_EXERCISE_
Scan the records below. Report the number of lines containing the word "from", and nothing more.

_MATERIAL FOR THIS EXERCISE_
_____

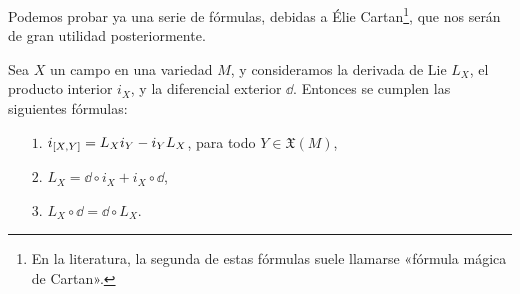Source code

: Podemos probar ya una serie de fórmulas, debidas a Élie Cartan\footnote{En la literatura, la segunda de estas fórmulas suele llamarse «fórmula mágica de Cartan».}, que nos serán de gran utilidad posteriormente.
\begin{thm}
  Sea $X$ un campo en una variedad $M$, y consideramos la derivada de Lie $L_X$, el producto interior $i_X$, y la diferencial exterior $\dd$. Entonces se cumplen las siguientes fórmulas:
  \begin{enumerate}
    \item[$1$.] $i_{\left[X,Y\right]}=L_X i_Y - i_Y L_X$, para todo $Y \in \mathfrak{X}(M)$,
    \item[$2$.] $L_X= \dd \circ i_X + i_X \circ \dd $,
    \item[$3$.] $L_X\circ \dd = \dd \circ L_X$.
  \end{enumerate}
\end{thm}
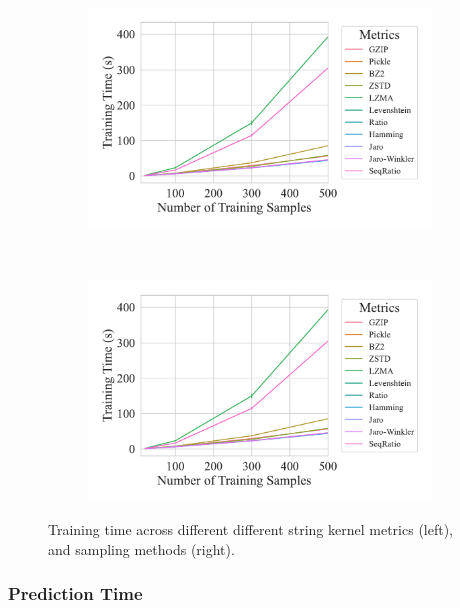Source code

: \documentclass[sigconf]{acmart}
\begin{document}
\begin{figure}
	\begin{subfigure}
		\centering
		\includegraphics[width=.46\textwidth]{figs/truthseeker/metric_vs_train_time.pdf}
	\end{subfigure}
	~
	\begin{subfigure}
		\centering
		\includegraphics[width=.46\textwidth]{figs/truthseeker/metric_vs_train_time.pdf}
	\end{subfigure}
	\caption{Training time across different different string kernel metrics (left), and sampling methods (right).}
	\label{fig:training_time}
\end{figure}

\subsubsection{Prediction Time}
\end{document}
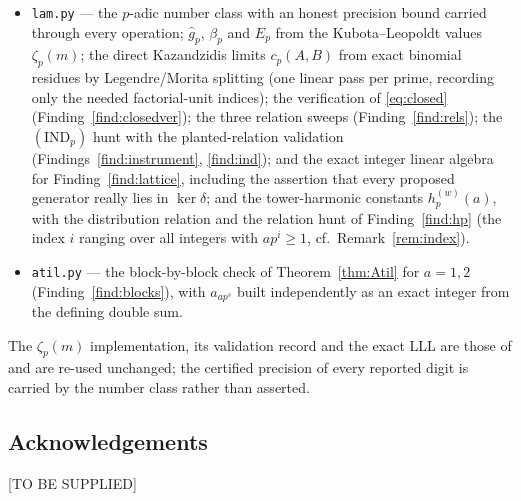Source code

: \documentclass[11pt,reqno]{article}
\newcommand{\gh}{\widehat{g}_p}
\newcommand{\bet}{\beta_p}
\theoremstyle{plain}
\theoremstyle{definition}
\theoremstyle{remark}
\numberwithin{equation}{section}
\begin{document}
\begin{itemize}[leftmargin=1.5em]
\item \texttt{lam.py} --- the $p$-adic number class with an honest precision
  bound carried through every operation; $\gh$, $\bet$ and $E_p$ from the
  Kubota--Leopoldt values $\zeta_p(m)$; the direct Kazandzidis limits
  $c_p(A,B)$ from exact binomial residues by Legendre/Morita splitting (one
  linear pass per prime, recording only the needed factorial-unit indices); the
  verification of \eqref{eq:closed} (Finding~\ref{find:closedver}); the three
  relation sweeps (Finding~\ref{find:rels}); the $(\mathrm{IND}_p)$ hunt with the
  planted-relation validation (Findings~\ref{find:instrument},
  \ref{find:ind}); and the exact integer linear algebra for
  Finding~\ref{find:lattice}, including the assertion that every proposed
  generator really lies in $\ker\delta$; and the tower-harmonic constants
  $h^{(w)}_p(a)$, with the distribution relation and the relation hunt of
  Finding~\ref{find:hp} (the index $i$ ranging over all integers with
  $ap^i\ge1$, cf.\ Remark~\ref{rem:index}).
\item \texttt{atil.py} --- the block-by-block check of Theorem~\ref{thm:Atil}
  for $a=1,2$ (Finding~\ref{find:blocks}), with $a_{ap^s}$ built independently as
  an exact integer from the defining double sum.
\end{itemize}

The $\zeta_p(m)$ implementation, its validation record and the exact LLL are
those of \cite[App.~A]{PaperC} and are re-used unchanged; the certified
precision of every reported digit is carried by the number class rather than
asserted.

\subsection*{Acknowledgements}

[TO BE SUPPLIED]
\end{document}

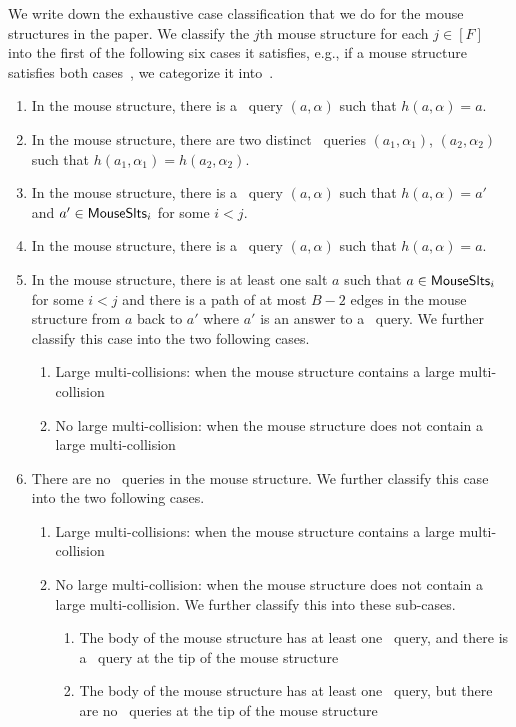 We write down the exhaustive case classification that we do for the mouse structures in the paper.
    We classify the $j$th mouse structure for each $j\in[F]$ into the first of the following six cases it satisfies, e.g., if a mouse structure satisfies both cases~, we categorize it into~. 
\begin{enumerate}
\item In the mouse structure, there is a \new\ query $(a,\alpha)$ such that $h(a,\alpha)=a$.
\item In the mouse structure, there are two distinct \new\ queries $(a_1,\alpha_1)$, $(a_2,\alpha_2)$ such that $h(a_1,\alpha_1)=h(a_2,\alpha_2)$.
\item In the mouse structure, there is a \new\ query $(a,\alpha)$ such that $h(a,\alpha)=a'$ and $a'\in \mathsf{MouseSlts}_i$ for some $i<j$. 
\item In the mouse structure, there is a \urep\ query $(a,\alpha)$ such that $h(a,\alpha)=a$. 
\item In the mouse structure, there is at least one salt $a$ such that $a\in \mathsf{MouseSlts}_i$ for some $i<j$ and there is a path of at most $B-2$ edges in the mouse structure from $a$ back to $a'$ where $a'$ is an answer to a \new\ query.
We further classify this case into the two following cases.
\begin{enumerate}
    \item Large multi-collisions: when the mouse structure contains a large multi-collision
    \item No large multi-collision: when the mouse structure does not contain a large multi-collision
\end{enumerate}
\item \label{case:norep}There are no \frep\ queries in the mouse structure.
We further classify this case into the two following cases.
\begin{enumerate}
    \item Large multi-collisions: when the mouse structure contains a large multi-collision
    \item No large multi-collision: when the mouse structure does not contain a large multi-collision. We further classify this into these sub-cases.
    \begin{enumerate}
        [label=(\alph*)]
  \item \label{case:norepa} The body of the mouse structure has at least one \new\ query, and there is a \new\ query at the tip of the mouse structure 
  \item \label{case:norepb} The body of the mouse structure has at least one \new\ query, but there are no \new\ queries at the tip of the mouse structure 

\end{enumerate}
\end{enumerate}
\end{enumerate}

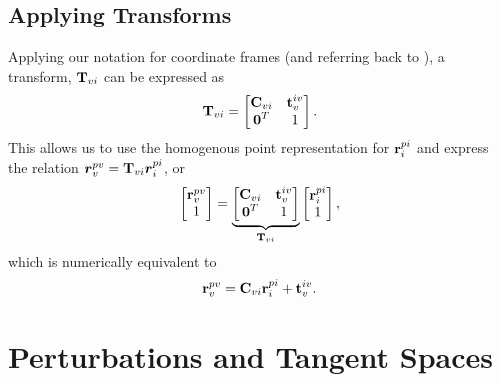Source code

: \subsection{Applying Transforms}
Applying our notation for coordinate frames (and referring back to ), a transform, $\boldsymbol{\mathbf{T}}_{vi}$ can be expressed as 
\begin{equation}
\boldsymbol{\mathbf{T}}_{vi} = \begin{bmatrix} \boldsymbol{\mathbf{C}}_{vi} & \boldsymbol{\mathbf{t}}_v^{iv} \\ \boldsymbol{\mathbf{0}}^T & 1 \end{bmatrix}.
\end{equation}
This allows us to use the homogenous point representation for $\boldsymbol{\mathbf{r}}^{pi}_i$ and express the relation $\boldsymbol{r}^{pv}_v = \boldsymbol{\mathbf{T}}_{vi} \boldsymbol{r}^{pi}_i$, or
\begin{equation}
	\begin{bmatrix} \boldsymbol{\mathbf{r}}^{pv}_v \\ 1 \end{bmatrix} = \underbrace{\begin{bmatrix} \boldsymbol{\mathbf{C}}_{vi} & \boldsymbol{\mathbf{t}}_v^{iv} \\ \boldsymbol{\mathbf{0}}^T & 1 \end{bmatrix}}_{\boldsymbol{\mathbf{T}}_{vi}} \begin{bmatrix} \boldsymbol{\mathbf{r}}^{pi}_i \\ 1 \end{bmatrix},
\end{equation}
which is numerically equivalent to  
\begin{equation}
 \boldsymbol{\mathbf{r}}^{pv}_v =  \boldsymbol{\mathbf{C}}_{vi} \boldsymbol{\mathbf{r}}^{pi}_i + \boldsymbol{\mathbf{t}}_v^{iv}.  
 \end{equation}

\section{Perturbations and Tangent Spaces}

_____

_ANSWER FOR THIS EXERCISE_
4